Lovely isn’t it? It’s a perfect picture, but it isn’t reality. These things are good things. Things that are certainly beautiful and treasured. But they aren’t always real life. When we picture homeschooling families this way, we are focusing on their ideal best day, not their everyday. Real life is messy… even when you love Jesus. Even when you homeschool. Even when your family gathers round the table with a Bible in hand. The truth is, all siblings fight, mommas burn bread, and even christian homeschooling families walk through tragedies.
When my oldest child was just a few months old, my husband told me that we would homeschool her. Being a former classroom teacher, I wasn’t initially sold on the idea. I wasn’t against it. I just wasn’t for sure that it was the best option. My husband, however, was convinced. So, I followed his lead. I began teaching her casually at age 3 and was in full swing by kindergarten. Our second child followed just 13 months behind her and was usually a part of any lesson that we embarked upon. I started following blogs of large homeschooling families, reading books and attending conventions. I started DOING things that I thought made me a good homeschooler.
By the middle of first grade, the enemy attacked our home and everything came crashing down. Within a few months, he left and I was suddenly a single mom: a single homeschooling mom with a 1st grader, kindergartener, 2 year old, and baby on the way.
I bought the lie that homeschooling families were perfect. I tried hard to “make” our family fit this perfect mold and now I had no idea where to turn. It was such a crazy lie and so far from the reality of life.
It took me a long time to accept this reality.
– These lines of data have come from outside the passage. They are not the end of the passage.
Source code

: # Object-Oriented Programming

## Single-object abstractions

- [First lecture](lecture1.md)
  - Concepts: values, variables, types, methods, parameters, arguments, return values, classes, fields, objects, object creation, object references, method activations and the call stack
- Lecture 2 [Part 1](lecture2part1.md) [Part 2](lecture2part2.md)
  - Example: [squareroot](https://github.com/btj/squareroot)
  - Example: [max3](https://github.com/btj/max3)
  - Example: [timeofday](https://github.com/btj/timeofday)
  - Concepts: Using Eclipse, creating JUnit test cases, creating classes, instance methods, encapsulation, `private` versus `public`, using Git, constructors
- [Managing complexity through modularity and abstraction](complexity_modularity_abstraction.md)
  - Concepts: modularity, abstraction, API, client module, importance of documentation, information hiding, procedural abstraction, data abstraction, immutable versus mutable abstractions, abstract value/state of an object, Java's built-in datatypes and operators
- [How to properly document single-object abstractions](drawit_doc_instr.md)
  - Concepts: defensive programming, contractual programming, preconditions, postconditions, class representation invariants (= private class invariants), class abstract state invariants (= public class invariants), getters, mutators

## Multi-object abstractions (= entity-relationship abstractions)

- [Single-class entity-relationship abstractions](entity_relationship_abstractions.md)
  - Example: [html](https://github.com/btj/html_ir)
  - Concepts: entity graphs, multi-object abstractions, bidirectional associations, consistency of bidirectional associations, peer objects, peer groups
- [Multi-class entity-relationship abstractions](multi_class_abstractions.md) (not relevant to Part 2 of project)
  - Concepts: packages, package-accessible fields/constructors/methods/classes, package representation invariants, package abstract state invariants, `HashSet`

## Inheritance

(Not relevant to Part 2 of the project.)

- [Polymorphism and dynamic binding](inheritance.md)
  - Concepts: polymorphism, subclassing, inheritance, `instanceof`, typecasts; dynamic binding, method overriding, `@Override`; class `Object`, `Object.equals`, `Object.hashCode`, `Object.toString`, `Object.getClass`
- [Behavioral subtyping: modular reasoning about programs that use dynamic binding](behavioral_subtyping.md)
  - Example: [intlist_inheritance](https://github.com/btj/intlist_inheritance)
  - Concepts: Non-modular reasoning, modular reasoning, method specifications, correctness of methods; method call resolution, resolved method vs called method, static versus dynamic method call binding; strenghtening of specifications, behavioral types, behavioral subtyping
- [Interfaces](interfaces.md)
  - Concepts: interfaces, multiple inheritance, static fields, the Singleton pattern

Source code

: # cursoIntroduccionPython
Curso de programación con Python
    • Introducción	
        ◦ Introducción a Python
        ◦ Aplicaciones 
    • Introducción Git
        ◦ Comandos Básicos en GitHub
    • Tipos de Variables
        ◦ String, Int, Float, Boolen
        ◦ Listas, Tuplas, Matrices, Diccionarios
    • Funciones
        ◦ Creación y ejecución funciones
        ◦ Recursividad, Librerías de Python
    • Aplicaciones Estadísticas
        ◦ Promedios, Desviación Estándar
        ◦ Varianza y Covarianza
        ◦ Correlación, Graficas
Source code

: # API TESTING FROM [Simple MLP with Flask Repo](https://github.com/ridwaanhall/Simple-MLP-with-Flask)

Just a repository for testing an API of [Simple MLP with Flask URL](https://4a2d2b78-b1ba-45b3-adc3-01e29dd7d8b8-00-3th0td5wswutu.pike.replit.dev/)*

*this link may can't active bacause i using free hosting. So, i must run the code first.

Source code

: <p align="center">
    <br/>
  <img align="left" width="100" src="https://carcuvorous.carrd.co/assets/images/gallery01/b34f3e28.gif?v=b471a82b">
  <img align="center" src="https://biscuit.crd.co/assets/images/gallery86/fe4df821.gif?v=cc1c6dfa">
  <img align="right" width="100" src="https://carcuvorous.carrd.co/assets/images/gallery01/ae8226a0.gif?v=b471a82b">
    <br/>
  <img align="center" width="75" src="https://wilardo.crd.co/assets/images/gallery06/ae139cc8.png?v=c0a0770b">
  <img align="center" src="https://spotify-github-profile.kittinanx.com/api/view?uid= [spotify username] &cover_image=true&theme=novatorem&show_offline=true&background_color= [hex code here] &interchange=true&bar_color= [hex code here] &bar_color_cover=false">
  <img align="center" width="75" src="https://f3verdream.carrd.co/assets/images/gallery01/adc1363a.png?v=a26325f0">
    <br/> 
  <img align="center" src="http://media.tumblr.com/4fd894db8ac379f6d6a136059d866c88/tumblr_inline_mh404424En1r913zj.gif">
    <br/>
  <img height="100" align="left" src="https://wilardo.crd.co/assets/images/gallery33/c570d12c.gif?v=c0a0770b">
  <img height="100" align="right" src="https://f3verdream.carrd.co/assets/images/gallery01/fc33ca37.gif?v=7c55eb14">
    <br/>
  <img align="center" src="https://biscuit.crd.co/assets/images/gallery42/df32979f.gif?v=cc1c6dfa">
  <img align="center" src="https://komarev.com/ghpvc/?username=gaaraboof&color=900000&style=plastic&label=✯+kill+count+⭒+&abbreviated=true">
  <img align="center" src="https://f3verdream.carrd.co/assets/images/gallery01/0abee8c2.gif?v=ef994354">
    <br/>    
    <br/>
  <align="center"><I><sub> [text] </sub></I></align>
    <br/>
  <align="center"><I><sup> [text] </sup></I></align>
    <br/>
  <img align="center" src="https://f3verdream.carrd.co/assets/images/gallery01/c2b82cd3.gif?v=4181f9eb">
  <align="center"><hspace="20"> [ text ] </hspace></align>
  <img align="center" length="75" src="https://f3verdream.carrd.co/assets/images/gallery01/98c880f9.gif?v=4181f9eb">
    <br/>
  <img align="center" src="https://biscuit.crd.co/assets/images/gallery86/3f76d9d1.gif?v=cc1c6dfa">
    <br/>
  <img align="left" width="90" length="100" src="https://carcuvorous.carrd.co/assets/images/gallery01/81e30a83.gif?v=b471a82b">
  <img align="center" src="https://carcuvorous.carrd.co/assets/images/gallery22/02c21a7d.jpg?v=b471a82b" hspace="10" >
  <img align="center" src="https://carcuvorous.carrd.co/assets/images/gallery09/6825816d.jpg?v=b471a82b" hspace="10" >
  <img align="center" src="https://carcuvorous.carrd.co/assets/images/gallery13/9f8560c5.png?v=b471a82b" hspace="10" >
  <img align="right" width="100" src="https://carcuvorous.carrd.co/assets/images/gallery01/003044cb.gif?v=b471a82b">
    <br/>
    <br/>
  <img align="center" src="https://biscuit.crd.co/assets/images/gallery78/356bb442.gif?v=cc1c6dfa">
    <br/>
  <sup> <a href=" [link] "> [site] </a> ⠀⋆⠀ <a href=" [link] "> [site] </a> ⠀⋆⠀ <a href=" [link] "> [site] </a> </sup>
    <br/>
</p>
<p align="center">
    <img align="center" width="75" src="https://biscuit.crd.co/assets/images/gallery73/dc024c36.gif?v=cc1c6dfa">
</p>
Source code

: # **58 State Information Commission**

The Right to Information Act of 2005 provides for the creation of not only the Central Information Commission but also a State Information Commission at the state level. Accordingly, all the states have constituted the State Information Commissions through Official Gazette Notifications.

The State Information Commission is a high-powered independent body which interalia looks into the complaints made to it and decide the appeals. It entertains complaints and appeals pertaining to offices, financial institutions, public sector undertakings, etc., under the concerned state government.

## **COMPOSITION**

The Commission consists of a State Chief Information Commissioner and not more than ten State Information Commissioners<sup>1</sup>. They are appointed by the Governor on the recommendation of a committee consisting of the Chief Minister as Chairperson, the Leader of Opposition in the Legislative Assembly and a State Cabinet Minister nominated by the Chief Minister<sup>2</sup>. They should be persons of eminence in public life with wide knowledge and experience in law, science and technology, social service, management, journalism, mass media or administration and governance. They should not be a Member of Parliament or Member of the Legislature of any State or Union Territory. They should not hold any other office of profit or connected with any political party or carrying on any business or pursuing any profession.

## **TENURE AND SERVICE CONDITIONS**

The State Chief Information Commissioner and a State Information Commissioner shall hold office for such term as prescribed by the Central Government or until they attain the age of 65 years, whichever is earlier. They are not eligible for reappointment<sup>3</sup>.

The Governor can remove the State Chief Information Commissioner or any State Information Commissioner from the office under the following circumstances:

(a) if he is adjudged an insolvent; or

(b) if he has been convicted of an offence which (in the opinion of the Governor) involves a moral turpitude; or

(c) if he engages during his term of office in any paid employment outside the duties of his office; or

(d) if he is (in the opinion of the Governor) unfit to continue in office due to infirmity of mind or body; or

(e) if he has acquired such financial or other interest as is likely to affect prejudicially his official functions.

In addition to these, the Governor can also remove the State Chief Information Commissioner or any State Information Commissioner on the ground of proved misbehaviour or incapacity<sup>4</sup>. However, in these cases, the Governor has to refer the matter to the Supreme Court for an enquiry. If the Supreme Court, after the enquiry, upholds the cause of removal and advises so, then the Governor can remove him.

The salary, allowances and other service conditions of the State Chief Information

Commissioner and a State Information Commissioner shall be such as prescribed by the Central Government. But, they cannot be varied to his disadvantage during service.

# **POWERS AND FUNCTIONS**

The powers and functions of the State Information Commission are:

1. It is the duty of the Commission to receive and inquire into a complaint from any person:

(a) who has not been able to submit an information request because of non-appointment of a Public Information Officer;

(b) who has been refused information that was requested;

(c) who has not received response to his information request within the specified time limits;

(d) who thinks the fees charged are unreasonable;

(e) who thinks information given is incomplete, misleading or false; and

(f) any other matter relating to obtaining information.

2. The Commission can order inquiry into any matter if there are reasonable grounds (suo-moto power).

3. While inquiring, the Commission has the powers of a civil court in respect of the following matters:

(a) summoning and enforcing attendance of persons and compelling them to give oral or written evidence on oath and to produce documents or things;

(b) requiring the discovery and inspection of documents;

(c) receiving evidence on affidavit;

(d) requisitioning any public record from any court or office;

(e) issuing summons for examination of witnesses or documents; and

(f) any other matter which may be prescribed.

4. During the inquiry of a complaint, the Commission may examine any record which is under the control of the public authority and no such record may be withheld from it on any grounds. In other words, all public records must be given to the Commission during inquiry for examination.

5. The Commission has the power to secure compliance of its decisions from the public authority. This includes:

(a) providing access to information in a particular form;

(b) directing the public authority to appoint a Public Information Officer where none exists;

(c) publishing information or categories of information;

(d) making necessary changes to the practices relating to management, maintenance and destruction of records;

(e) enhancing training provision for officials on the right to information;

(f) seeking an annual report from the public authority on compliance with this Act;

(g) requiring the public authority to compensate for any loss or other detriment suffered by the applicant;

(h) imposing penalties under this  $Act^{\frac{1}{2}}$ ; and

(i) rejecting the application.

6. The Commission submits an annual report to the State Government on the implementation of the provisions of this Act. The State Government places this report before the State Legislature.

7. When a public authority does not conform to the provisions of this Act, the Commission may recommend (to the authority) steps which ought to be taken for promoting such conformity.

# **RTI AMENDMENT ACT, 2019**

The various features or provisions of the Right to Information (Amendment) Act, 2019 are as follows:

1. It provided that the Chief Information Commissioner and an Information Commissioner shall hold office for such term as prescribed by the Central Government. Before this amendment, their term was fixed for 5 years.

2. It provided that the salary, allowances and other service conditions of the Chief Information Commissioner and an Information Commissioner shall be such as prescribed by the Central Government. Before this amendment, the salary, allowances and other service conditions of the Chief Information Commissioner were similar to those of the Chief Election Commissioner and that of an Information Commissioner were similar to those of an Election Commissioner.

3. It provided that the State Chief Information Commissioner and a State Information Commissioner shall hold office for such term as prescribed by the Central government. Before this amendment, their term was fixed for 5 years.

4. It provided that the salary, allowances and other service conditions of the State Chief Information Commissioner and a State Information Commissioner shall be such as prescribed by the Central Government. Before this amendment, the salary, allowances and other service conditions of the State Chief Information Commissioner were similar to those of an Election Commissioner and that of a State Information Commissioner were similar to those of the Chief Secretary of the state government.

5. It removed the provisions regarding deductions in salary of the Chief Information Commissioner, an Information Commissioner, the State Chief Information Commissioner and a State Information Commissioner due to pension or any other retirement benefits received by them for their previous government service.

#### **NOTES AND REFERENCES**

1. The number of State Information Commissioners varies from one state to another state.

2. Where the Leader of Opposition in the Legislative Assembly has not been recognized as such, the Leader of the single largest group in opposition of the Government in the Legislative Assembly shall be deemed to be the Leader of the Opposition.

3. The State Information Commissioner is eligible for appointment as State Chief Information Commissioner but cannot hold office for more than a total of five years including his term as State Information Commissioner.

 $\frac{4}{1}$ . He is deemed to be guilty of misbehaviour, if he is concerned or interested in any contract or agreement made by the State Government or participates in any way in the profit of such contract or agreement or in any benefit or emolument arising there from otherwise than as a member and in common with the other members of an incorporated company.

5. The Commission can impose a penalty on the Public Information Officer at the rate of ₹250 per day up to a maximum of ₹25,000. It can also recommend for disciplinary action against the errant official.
Somewhere in there, I was forcing homeschooling into a box. One that closed the lid and said- “Keep Out: imperfect families and single moms.” I bought the lie that I wasn’t enough, so I kept quiet. In God’s merciful grace, I didn’t quit homeschooling, but I did hide.
For so long I prayed that our family would be reconciled and once again fit into that perfect homeschooling family mold. I still pray a part of that prayer, but God has gently taught me that the perfect homeschooling family doesn’t exist. He’s taught me that I can still homeschool in the broken world because we are all broken, even those who aren’t showing it. Once I began to believe Him, he brought the Teach Them Diligently convention alongside me. TTD has encouraged me, prayed for me, and provided resources for me like no other convention. With TTD, I find no judgement or funny looks, only love and grace.
Homeschooling as a single mom is certainly a sacrifice. But if my eyes are fixed on Jesus, I remember that my purpose is to glorify Him. Teaching my children to love Him and enjoy Him forever is my calling. For now, that is done in my home. I pray that I will always be awarded this opportunity, but rest firmly in the protection and provision of our gracious God. Yes, this momma doesn’t see a lot of quiet time and rarely goes the bathroom without an audience. But in the end, I hope that this tiny sacrifice of my life agenda will enable my children to one day give up their lives for the ONE who gave it all up for us.